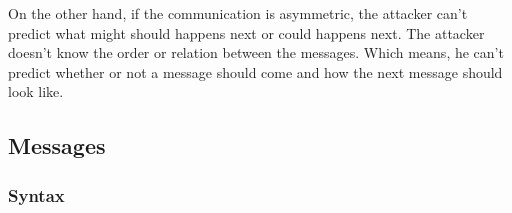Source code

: \documentclass[12pt,journal,compsoc]{IEEEtran}
\newcommand{\Peers}[0]{Objects }
\begin{document}
On the other hand, if the communication is asymmetric, the attacker can't predict what might 
should happens next or could happens next. The attacker doesn't know the order or relation between the 
messages. Which means, he can't predict whether or not a message should come and how the next message 
should look like. 

\subsection{Messages}

%


\subsubsection{Syntax}
\end{document}
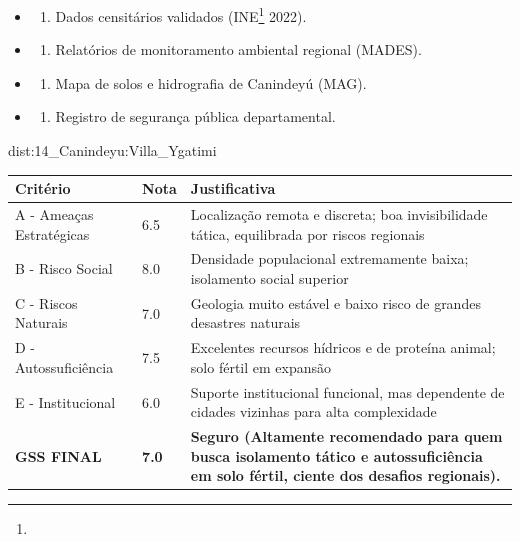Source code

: {\begin{itemize}
\tightlist
\item
  \begin{enumerate}
  \def\labelenumi{\arabic{enumi})}
  \tightlist
  \item
    Dados censitários validados (INE\footnote{\fineINE} 2022).
  \end{enumerate}
\item
  \begin{enumerate}
  \def\labelenumi{\arabic{enumi})}
  \setcounter{enumi}{1}
  \tightlist
  \item
    Relatórios de monitoramento ambiental regional (MADES).
  \end{enumerate}
\item
  \begin{enumerate}
  \def\labelenumi{\arabic{enumi})}
  \setcounter{enumi}{2}
  \tightlist
  \item
    Mapa de solos e hidrografia de Canindeyú (MAG).
  \end{enumerate}
\item
  \begin{enumerate}
  \def\labelenumi{\arabic{enumi})}
  \setcounter{enumi}{3}
  \tightlist
  \item
    Registro de segurança pública departamental.
  \end{enumerate}
\end{itemize}}{dist:14_Canindeyu:Villa_Ygatimi}
\begin{table}[ht!]
\small \begin{tabular}{p{3.0cm}p{0.8cm}p{6.0cm}} \toprule
\textbf{Critério} & \textbf{Nota} & \textbf{Justificativa} \\ \midrule
A - Ameaças Estratégicas & 6.5 & Localização remota e discreta; boa invisibilidade tática, equilibrada por riscos regionais \\
B - Risco Social & 8.0 & Densidade populacional extremamente baixa; isolamento social superior \\
C - Riscos Naturais & 7.0 & Geologia muito estável e baixo risco de grandes desastres naturais \\
D - Autossuficiência & 7.5 & Excelentes recursos hídricos e de proteína animal; solo fértil em expansão \\
E - Institucional & 6.0 & Suporte institucional funcional, mas dependente de cidades vizinhas para alta complexidade \\
\midrule \textbf{GSS FINAL} & \textbf{7.0} & \textbf{Seguro (Altamente recomendado para quem busca isolamento tático e autossuficiência em solo fértil, ciente dos desafios regionais).} \\ \bottomrule \end{tabular}
\end{table}
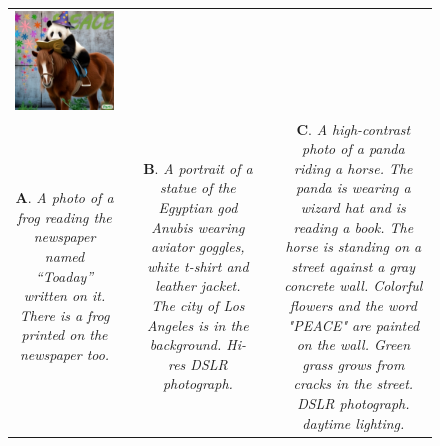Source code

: \begin{figure}[ht!]
\begin{adjustwidth}{-0.8in}{-0.5in}
\begin{tabular}{cccccccccccccccccccc}
\multicolumn{6}{c}{\includegraphics[width=\thirdcolwidth\textwidth]{figures/cherries/panda.jpg}} \\
\multicolumn{6}{p{\thirdcolwidth\textwidth}}{{\tiny \textbf{A}. \textit{A photo of a frog reading the newspaper named ``Toaday'' written on it. There is a frog printed on the newspaper too.}}} && 
\multicolumn{6}{p{\thirdcolwidth\textwidth}}{{\tiny \textbf{B}. \textit{A portrait of a statue of the Egyptian god Anubis wearing aviator goggles, white t-shirt and leather jacket. The city of Los Angeles is in the background. Hi-res DSLR photograph.}}} && 
\multicolumn{6}{p{\thirdcolwidth\textwidth}}{{\tiny \textbf{C}. \textit{A high-contrast photo of a panda riding a horse. The panda is wearing a wizard hat and is reading a book. The horse is standing on a street against a gray concrete wall. Colorful flowers and the word "PEACE" are painted on the wall. Green grass grows from cracks in the street. DSLR photograph. daytime lighting.}}} \\


\end{tabular}
\end{adjustwidth}
\end{figure}
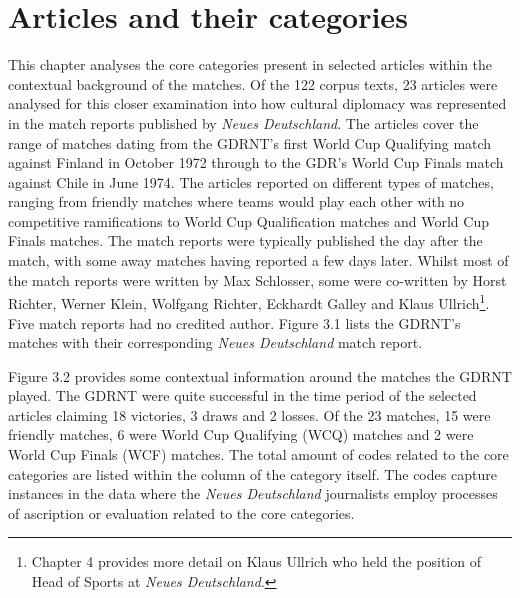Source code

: \chapter{Articles and their categories\label{cha:articles}}

This chapter analyses the core categories present in selected articles within the contextual background of the matches. Of the 122 corpus texts, 23 articles were analysed for this closer examination into how cultural diplomacy was represented in the match reports published by \textit{Neues Deutschland}. The articles cover the range of matches dating from the GDRNT's first World Cup Qualifying match against Finland in October 1972 through to the GDR’s World Cup Finals match against Chile in June 1974. The articles reported on different types of matches, ranging from friendly matches where teams would play each other with no competitive ramifications to World Cup Qualification matches and World Cup Finals matches. The match reports were typically published the day after the match, with some away matches having reported a few days later. Whilst most of the match reports were written by Max Schlosser, some were co-written by Horst Richter, Werner Klein, Wolfgang Richter, Eckhardt Galley and Klaus Ullrich\footnote{Chapter 4 provides more detail on Klaus Ullrich who held the position of Head of Sports at \textit{Neues Deutschland}.}. Five match reports had no credited author. Figure 3.1 lists the GDRNT’s matches with their corresponding \textit{Neues Deutschland} match report.

Figure 3.2 provides some contextual information around the matches the GDRNT played. The GDRNT were quite successful in the time period of the selected articles claiming 18 victories, 3 draws and 2 losses. Of the 23 matches, 15 were friendly matches, 6 were World Cup Qualifying (WCQ) matches and 2 were World Cup Finals (WCF) matches. The total amount of codes related to the core categories are listed within the column of the category itself. The codes capture instances in the data where the \textit{Neues Deutschland} journalists employ processes of ascription or evaluation related to the core categories.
● ● ● ●
• Problem to work on:
Extract each line from the listing that holds the word "panda".

• Result of this task:
\multicolumn{6}{c}{\includegraphics[width=\thirdcolwidth\textwidth]{figures/cherries/panda.jpg}} \\
\multicolumn{6}{p{\thirdcolwidth\textwidth}}{{\tiny \textbf{C}. \textit{A high-contrast photo of a panda riding a horse. The panda is wearing a wizard hat and is reading a book. The horse is standing on a street against a gray concrete wall. Colorful flowers and the word "PEACE" are painted on the wall. Green grass grows from cracks in the street. DSLR photograph. daytime lighting.}}} \\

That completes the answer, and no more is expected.